In a race that both started strangely and ended strangely - after being delayed 24 hours by rain - Joey Logano passed Jeff Gordon on the final lap to win Monday's Duck Commander 500 at the Texas Motor Speedway. It is the fourth-career win for Logano and the 77th for Team Penske in Sprint Cup competition.

Gordon took second, while a wild last-lap scrum for third ended in favor of Kyle Busch. Brian Vickers and rookie phenom Kyle Larson rounded out the top-five. Greg Biffle was sixth, followed by Matt Kenseth, Clint Bowyer, and Paul Menard. Polesitter Tony Stewart completed the top-10 after leading 69 laps.

The race was extended to 340 laps by a green-white-checkered finish after a shredded left rear tire on Kurt Busch's Chevrolet drew the caution with the white flag in Logano's sights. Logano led teammate Brad Keselowski and the rest of the field onto pit road. Gordon and Vickers beat the two Penske Fords off pit lane, and the running order was further jumbled by a speeding penalty that doomed Keselowski to a 15th-place result. Logano tailed Gordon for most of the first lap after the restart, finally pulling inside the No. 24 Chevrolet - specially painted in the colors of Texas A&M University - at the white flag before taking the lead for good in turn one.

The wild finish was fitting, given the unusual circumstances under which the race began.

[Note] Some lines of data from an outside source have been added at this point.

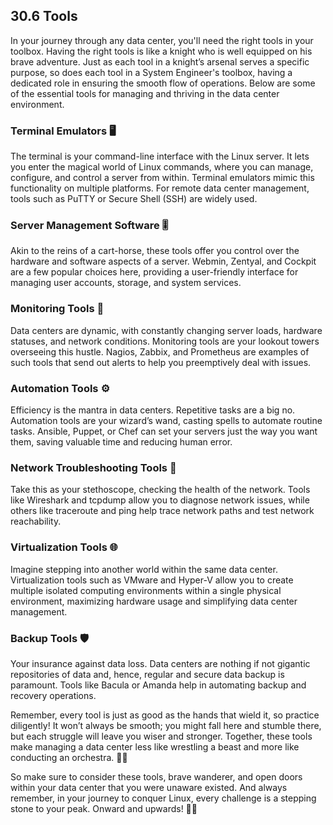 ## 30.6 Tools

In your journey through any data center, you'll need the right tools in your toolbox. Having the right tools is like a knight who is well equipped on his brave adventure. Just as each tool in a knight’s arsenal serves a specific purpose, so does each tool in a System Engineer's toolbox, having a dedicated role in ensuring the smooth flow of operations. Below are some of the essential tools for managing and thriving in the data center environment.

### Terminal Emulators 🖥️

The terminal is your command-line interface with the Linux server. It lets you enter the magical world of Linux commands, where you can manage, configure, and control a server from within. Terminal emulators mimic this functionality on multiple platforms. For remote data center management, tools such as PuTTY or Secure Shell (SSH) are widely used.

### Server Management Software 🎚️

Akin to the reins of a cart-horse, these tools offer you control over the hardware and software aspects of a server. Webmin, Zentyal, and Cockpit are a few popular choices here, providing a user-friendly interface for managing user accounts, storage, and system services.

### Monitoring Tools 👀

Data centers are dynamic, with constantly changing server loads, hardware statuses, and network conditions. Monitoring tools are your lookout towers overseeing this hustle. Nagios, Zabbix, and Prometheus are examples of such tools that send out alerts to help you preemptively deal with issues.

### Automation Tools ⚙️

Efficiency is the mantra in data centers. Repetitive tasks are a big no. Automation tools are your wizard’s wand, casting spells to automate routine tasks. Ansible, Puppet, or Chef can set your servers just the way you want them, saving valuable time and reducing human error.

### Network Troubleshooting Tools 🔧

Take this as your stethoscope, checking the health of the network. Tools like Wireshark and tcpdump allow you to diagnose network issues, while others like traceroute and ping help trace network paths and test network reachability.

### Virtualization Tools 🌐

Imagine stepping into another world within the same data center. Virtualization tools such as VMware and Hyper-V allow you to create multiple isolated computing environments within a single physical environment, maximizing hardware usage and simplifying data center management.

### Backup Tools 🛡️

Your insurance against data loss. Data centers are nothing if not gigantic repositories of data and, hence, regular and secure data backup is paramount. Tools like Bacula or Amanda help in automating backup and recovery operations.

Remember, every tool is just as good as the hands that wield it, so practice diligently! It won’t always be smooth; you might fall here and stumble there, but each struggle will leave you wiser and stronger. Together, these tools make managing a data center less like wrestling a beast and more like conducting an orchestra. 🎵🔧

So make sure to consider these tools, brave wanderer, and open doors within your data center that you were unaware existed. And always remember, in your journey to conquer Linux, every challenge is a stepping stone to your peak. Onward and upwards! 🚀🐧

With weepers still plaguing the 1.5-mile speedway, the race opened with ten laps under a green-yellow condition. The race went green at lap 11, only to be slowed almost immediately by a bizarre accident involving points leader Dale Earnhardt Jr. as he tried to pass Aric Almirola on the front stretch. Earnhardt admittedly misjudged the location of the saturated grass, and the left-front corner of his car was nearly ripped away when he hit the marsh. The No. 88 Chevrolet shot across the track into the outside wall, bursting into flames and rolling the entire length of turns one and two before coming to a rest on the backstretch. Earnhardt was unhurt but his race was done.

Also invovled in the incident was Jimmie Johnson, who was trailing Earnhardt at the time of the incident. Debris from Earnhardt's car battered the nose and windshield of his teammate's No. 48 Chevrolet, and Johnson was left to limp to a 25th-place finish, two laps off of Logano's pace.

Shortly after the restart from Earnhardt's accident, the miserable luck that has plagued Kevin Harvick throughout his first two months with Stewart-Haas Racing reared its head once more when the engine blew as he battled Stewart for the lead. Harvick, who wound up 42nd, now has four finishes of 36th or worse in his first seven races for the SHR team.

With Earnhardt's disastrous outing, Gordon assumes the Sprint Cup point lead by four markers over Kenseth. Earnhardt, meanwhile, fell to sixth, his lowest position all season.